Все это сказано в ответ на изреченное вашим преосвященством и ради потребностей речи, поскольку мы не на это опираемся и не этим обосновываем [наше воззрение] на обсуждаемый вопрос, за вычетом тех [положений], которые, как мы знаем, имеют в данном вопросе доказательную силу. Итак, если вам угодно, давайте перейдем непосредственно к делу и рассмотрим, что об этом сообща определяли отцы (τί δοκεῖ τοῖς πατράσι κοινῶς), чтобы у нас была возможность когда-нибудь прийти к какому-нибудь выводу.
Мы утверждаем, что определения отцов означают полный и совершенный запрет, когда же они говорят, что нельзя ни прибавлять, ни отнимать, ни что-либо еще делать, речь идет в том числе о словах и слогах; великим свидетельством тому служат их дела. Итак, мы вопрошаем вас: эти определения и запреты относятся к Символу веры или к чему-то постороннему? Мы просим вас ответить нам на этот вопрос.
После этих слов митрополита Никейского они — избранные [ораторы], кардиналы и кто-то еще — собрались вокруг папы и немало времени сидели и совещались; и, хотя было нужно дать содержательный ответ на сказанное митрополитом Никейским, никто и никак на это не ответил. И только по прошествии некоторого времени, наконец, взял слово колоссянин[6], но и он не дал подобающего ответа (да и не было у него, по моему мнению, достойных ответов и доводов).
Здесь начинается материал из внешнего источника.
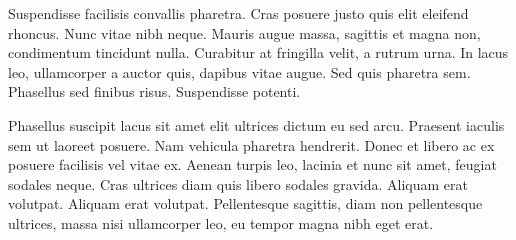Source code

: Suspendisse facilisis convallis pharetra. Cras posuere justo quis elit eleifend rhoncus. Nunc vitae nibh neque. Mauris augue massa, sagittis et magna non, condimentum tincidunt nulla. Curabitur at fringilla velit, a rutrum urna. In lacus leo, ullamcorper a auctor quis, dapibus vitae augue. Sed quis pharetra sem. Phasellus sed finibus risus. Suspendisse potenti.

Phasellus suscipit lacus sit amet elit ultrices dictum eu sed arcu. Praesent iaculis sem ut laoreet posuere. Nam vehicula pharetra hendrerit. Donec et libero ac ex posuere facilisis vel vitae ex. Aenean turpis leo, lacinia et nunc sit amet, feugiat sodales neque. Cras ultrices diam quis libero sodales gravida. Aliquam erat volutpat. Aliquam erat volutpat. Pellentesque sagittis, diam non pellentesque ultrices, massa nisi ullamcorper leo, eu tempor magna nibh eget erat.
Тем не менее он начал говорить, и до того запутал слушателей своим многословием, что назначенное и определенное время было потрачено впустую. Он ускользнул от [вопроса] и, будто бы движимый усердием, ушел от темы и ударился в совершенно иные материи, и в первую очередь в якобы доказательство и обоснование необходимости и истинности учения об исхождении Духа от Сына. В пользу этого он приводил какие-то изречения и свидетельства, изъясняя их как заблагорассудится, так что они будто бы доказывали то, что он говорил. Мы же начали записывать, но когда поняли, что все это не имеет отношения к предмету обсуждения, перестали; более же всего потому, что и наши не заботились о том, чтобы отвечать на это. Поэтому в настоящих записках (ὑπομνήματι) этого нет, как нет и некоторых других ненужных вещей.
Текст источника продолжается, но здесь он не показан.